Commanditée par Sylvie Mallet, maire de la Dinard, à Ashok Adicéam, le commissaire de l’exposition, cette exposition tente de
révéler le fil de l’espoir et de la grande marche des artistes, de 1960 à nos jours.
Le parcours s'organise tel un voyage initiatique en quatre temps, dont les trois premiers titres sont inspirés de la culture biblique - la Genèse, l’Exode et l’Apocalypse - et qui se termine avec la Grâce. Cette dernière « dénoue le fil de l’espérance dans une eschatologie spirituelle au cours de laquelle l’artiste se donne tout entier dans sa différence et sa vision du salut. C’est de cette efficacité de l’art dont il est question dans ce voyage : l’art peut-il aider à faire le deuil, et par cet apprentissage redonner la joie et le goût de vivre ? » (Ashok Adicéam)
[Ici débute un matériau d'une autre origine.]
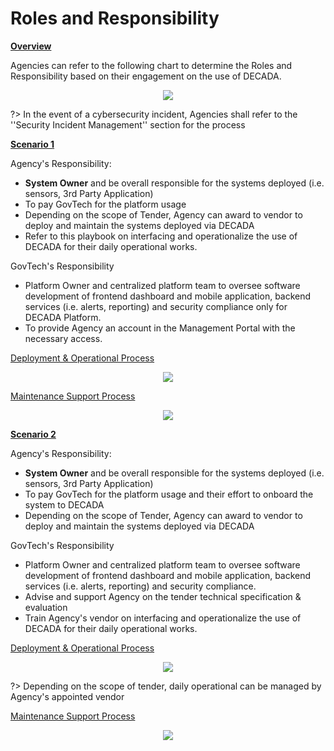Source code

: # Roles and Responsibility

**<u>Overview</u>**

Agencies can refer to the following chart to determine the Roles and Responsibility based on their engagement on the use of DECADA.

<div align=center>
<img src="./images/overview/rrOverview.png"/>
</div>

?> In the event of a cybersecurity incident, Agencies shall refer to the ''Security Incident Management'' section for the process

**<u>Scenario 1</u>**

Agency's Responsibility:

- **System Owner** and be overall responsible for the systems deployed (i.e. sensors, 3rd Party Application)
- To pay GovTech for the platform usage
- Depending on the scope of Tender, Agency can award to vendor to deploy and maintain the systems deployed via DECADA
- Refer to this playbook on interfacing and operationalize the use of DECADA for their daily operational works.

GovTech's Responsibility

- Platform Owner and centralized platform team to oversee software development of frontend dashboard and mobile application, backend services (i.e. alerts, reporting) and security compliance only for DECADA Platform.
- To provide Agency an account in the Management Portal with the necessary access. 

<u>Deployment & Operational Process</u>

<div align=center>
<img src="./images/overview/scenario1DeploymentProcess.png"/>
</div>

<u>Maintenance Support Process</u>

<div align=center>
<img src="./images/overview/scenario1MaintenanceSupport.png"/>
</div>

**<u>Scenario 2</u>**

Agency's Responsibility:

- **System Owner** and be overall responsible for the systems deployed (i.e. sensors, 3rd Party Application)
- To pay GovTech for the platform usage and their effort to onboard the system to DECADA
- Depending on the scope of Tender, Agency can award to vendor to deploy and maintain the systems deployed via DECADA

GovTech's Responsibility

- Platform Owner and centralized platform team to oversee software development of frontend dashboard and mobile application, backend services (i.e. alerts, reporting) and security compliance.
- Advise and support Agency on the tender technical specification & evaluation
- Train Agency's vendor on interfacing and operationalize the use of DECADA for their daily operational works.

<u>Deployment & Operational Process</u>

<div align=center>
<img src="./images/overview/scenario2DeploymentProcess.png"/>
</div>

?> Depending on the scope of tender, daily operational can be managed by Agency's appointed vendor

<u>Maintenance Support Process</u>

<div align=center>
<img src="./images/overview/scenario2MaintenanceSupport.png"/>
</div>





<!--
The responsibility of on-boarding, implementing, maintaining and supporting DECADA application is reflected in below table.

| <p align="center">**Stage**</p>                                                                                                                                                                                                                                                                                                                                                                                                                                                                                                                                                                                                                                                                                                                                                                                                                                                                            | <p align="center">**Roles and Responsibility**</p>   <!--**Roles and Responsibility**-->                                                                                                                                                                                                                                                                                                                                                                                                                             
<!--|:------------------------------------------------------------------------------------------------------------------------------------------------------------------------------------------------------------------------------------------------------------------------------------------------------------------------------------------------------------------------------------------------------------------------------------------------------------------------------------------------------------------------------------------------------------------------------------------------------------------------------------------------------------------------------------------------------------------------------------------------------------------------------------------------------------------------------------------------------------------------------------------------|----------------------------------------------------------------------------------------------------------------------------------------------------------------------------------------------------------------------------------------------------------------------------------------------------------------------------------------------------------------------------------------------------------------------------------------------------------|
| <u>**Planning and Provisioning Phase**</u> <div>- Determine Connection Schema</div> <div>- Model Assets </div> <div>- Organization Assets Hierarchically</div> <div>- Registration and provisioning of devices </div> <div>- Device Identity</div> <div>- Device-end development to send telemetry </div> <div>- Integration of 3rd Party Application to/fro DECADA </div> <br /> <div><u>**Operational Phase (Commissioning)**</u></div> <div>- Maintenance & Management of on-boarded devices & application(Enabling/Disabling of devices/application)</div> <div>- Alerts</div> <div>- Dashboard </div> <div>- Data Asset Management (Inventory)</div> <div>- Update Firmware Over-The-Air due to Vulnerability/Upgrading</div> <div>- Updating of security credentials (i.e Certificate)</div> <br /> <div><u>**Decommissioning Phase**</u></div> <div>- Decommission device from DECADA </div> <div>- Revocation of credentials </div> | **<u>1. If Agencies subscribe DECADA-as-a-Service**</u> <div>- For on-boarded endpoint: **Agencies**</div> <div>- For API/SDK: **Agencies**</div> <div>-For Infrastructure hosting DECADA: **GovTech**</div> <div>- For Security Incident relating to SDK/API/Endpoint: **Agencies/GovTech**</div> <div>- For Security Incident relating to DECADA/Infrastructure: **GovTech**</div> <br /> <div> **<u>2. If Agencies engage GovTech for end-to-end services:**</u></div> <div>- Responsible: **GovTech**</div> |-->

<!--?> GovTech to act as a consultancy service for case (1)-->

<!--s
| Stage                          | Role and Responsibility                          |
|:-------------------------------|--------------------------------------------------|
|<u>Planning and Provision</u><div>- Determine Connection Scheme - Model Asset</div><div>-> Organisation Assets Hierarchically</div><div>-> Registration and provision of device</div><div>->Device Identity</div><div>-> Device-end development to send telemetry<div>-> Integration of 3rd Party Application to/fro DECADA</div>|
<u>Operational Phase (Commissioning)</u><div>-> Maintenance & Management of on-boarded devices & application (Enabling/Disabling of devices/application)</div><div>-> Alerts</div><div>-> Dashboard</div><div>-> Data assets management (inventory)</div><div>Update Firmware Over-The-Air due to vulnerability/upgrading</div><div>Updating of security credentials (i.e. Certificate)</div>| <div>2. If Agencies engage GovTech for end-to-end services</div><div>- Responsible: **GovTech**</div>
<u>Decommissioning</u><div>-> Decommission devices from DECADA</div><div>-> Revocation of credentials</div>|    1. If Agencies subscribe DECADA-as-a-Service<div>- For on-boarded Endpoint: **Agencies**</div><div>- For API/SDK: **Agencies**</div><div>- For Infrastructure hosting DECADA: **GovTech**<div>- For Security Incident relating to SDK/API/Endpoints: **Agencies/GovTech**</div><div>- For Security Incident relating to DECADA and infrastructure: **GovTech**</div>
-->

<!--### **Markdown and HTML** cannot merge column


| Stage                          | Role and Responsibility                          |
|:-------------------------------|--------------------------------------------------|
|<u>Planning and Provision</u><div>-> Determine Connection Scheme - Model Asset</div><div>-> Organisation Assets Hierarchically</div><div>-> Registration and provision of device</div><div>->Device Identity</div><div>-> Device-end development to send telemetry<div>-> Integration of 3rd Party Application to/fro DECADA</div>| 1. If Agencies subscribe DECADA-as-a-Service<div>- For on-boarded Endpoint: **Agencies**</div><div>- For API/SDK: **Agencies**</div><div>- For Infrastructure hosting DECADA: **GovTech**<div>- For Security Incident relating to SDK/API/Endpoints: **Agencies/GovTech**</div><div>- For Security Incident relating to DECADA and infrastructure: **GovTech**</div> |
| <u>Operational Phase (Commissioning)</u><div>-> Maintenance & Management of on-boarded devices & application (Enabling/Disabling of devices/application)</div><div>-> Alerts</div><div>-> Dashboard</div><div>-> Data assets management (inventory)</div><div>Update Firmware Over-The-Air due to vulnerability/upgrading</div><div>Updating of security credentials (i.e. Certificate)</div>| <div>2. If Agencies engage GovTech for end-to-end services</div><div>- Responsible: **GovTech**</div>| 
| <u>Decommissioning</u><div>-> Decommission devices from DECADA</div><div>-> Revocation of credentials</div>|     |
-->

<!--### Markdown  
Line-by-line, cannot diff the points

| STAGE                                              | RESPONSIBILITY                                                        |
|----------------------------------------------------|-----------------------------------------------------------------------|
| Planning and Provision                             | If Agencies subscribe DECADA-as-a-Service                             |
| Determine Connection Schema                        | For on-boarded Endpoint: Agencies                                     |
| Model Assets                                       | For API/SDK: Agencies                                                 |
| Organization Assets Hierarchically                 | For Infrastructure hosting DECADA: GovTech                            |
| Registration and provision of device               | For Security Incident relating to SDK/API/Endpoints: Agencies/GovTech |
| Device Identity                                    | For Security Incident relating to DECADA and infrastructure: GovTech  |
| Device-end development to send telemetry           | If Agencies engage GovTech for end-to-end services                    |
| Integration of 3rd Party Application to/fro DECADA | Responsible: GovTech                                                  |
|                                                    |                                                                       |
|                                                    |                                                                       |
|                                                    |                                                                       |
|                                                    |                                                                       |
|                                                    |                                                                       |
|                                                    |                                                                       |
|                                                    |                                                                       |
|                                                    |                                                                       |
|                                                    |                                                                       |
|                                                    |                                                                       |
|                                                    |                                                                       |
-->








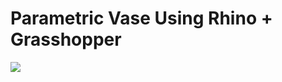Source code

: # Parametric Vase Using Rhino + Grasshopper

![](https://user-images.githubusercontent.com/19412160/187084922-db34ee31-70d4-41ab-9caf-3f6b591b3164.png)
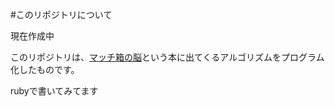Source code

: #このリポジトリについて

現在作成中

このリポジトリは、[マッチ箱の脳](http://www.amazon.co.jp/AI-ebook/dp/B00DT4DY0M)という本に出てくるアルゴリズムをプログラム化したものです。

rubyで書いてみてます


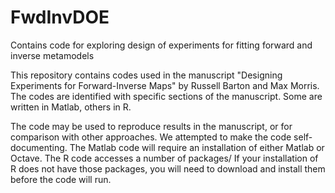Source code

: # FwdInvDOE
Contains code for exploring design of experiments for fitting forward and inverse metamodels

This repository contains codes used in the manuscript "Designing Experiments for Forward-Inverse Maps" by Russell Barton and Max Morris. The codes are identified with specific sections of the manuscript. Some are written in Matlab, others in R.

The code may be used to reproduce results in the manuscript, or for comparison with other approaches. We attempted to make the code self-documenting. The Matlab code will require an installation of either Matlab or Octave. The R code accesses a number of packages/ If your installation of R does not have those packages, you will need to download and install them before the code will run.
Parmi la soixantaine d’œuvres de cinquante artistes, on retrouve des pièces d’artistes majeurs dans l’histoire contemporaine de l’art — comme celles de Richard Serra, Alighiero e Boetti, Takashi Murakami, Damien Hirst, Bill Viola, Martial Raysse, François Morellet, Ed Ruscha, Bernard Frize, Lucio Fontana —, qui dialoguent avec des créateurs incontestablement reconnus ou distingués récemment et durablement — comme Ugo Rondinone, Jean-Michel Othoniel, Mona Hatoum, Paola Pivi, Allora & Calzadilla, Pierre&Gilles, Gabriel Orozco, Matthew Day Jackson, Rashid Johnson, Mark Wallinger, Zhang Huan, Roni Horn, Claude Levêque... — sans oublier des découvertes comme l’argentin Charly Nijensohn, les artistes coréens Do Ho Suh et Jin Meyerson ou les français de Kolkoz.
On y découvre également des surprises de taille comme L’homme qui marche de Giacometti, les photographies édifiantes de Wim Wenders, ou le portrait par Yan Pei-Ming du président Obama. Enfin, des œuvres bouleversantes de sept artistes iraniens rendent compte de l’espoir et de la créativité de cette scène importante du Moyen Orient : Fahrad Moshiri, Shirazeh Houshiary, Rokni Haerizadeh, Reza Aramesh, Farideh Lashai, Reza Derakshani, Sara Rahbar...
Les quatre temps de l'exposition expliqués par Ashok Adicéam
La Genèse : « Entrée en matière... En ouverture de ce voyage initiatique auquel le visiteur est invité à prendre part, il est fait référence au minimalisme, sa rigueur formelle, la place qu’elle laisse au hasard et à la matière, sa froideur aussi, auquel les artistes comme Richard Serra, Lucio Fontana, François Morellet, Alighiero e Boetti et Bernard Frize appartiennent ou rendent hommage [...] Cette Genèse a mis au monde une Terre qui, conquise et habitée par les hommes, est devenue une vaste sphère en mouvements perpétuels, inscrivant la mobilité au cœur de son histoire et de sa géographie. C’est une planète recréée par des femmes qui nous est offerte avec pédagogie : dans le néon de Mona Hatoum qui prévient des menaces et des conflits, dans la photographie par Yto Barrada d’un objet en bois pour enfants illustrant les mouvements de dérives des continents ; et avec cette mappa tissée de soie par les femmes afghanes (qui ont eu le choix de la couleur des océans) dans l’œuvre de Alighiero e Boetti. »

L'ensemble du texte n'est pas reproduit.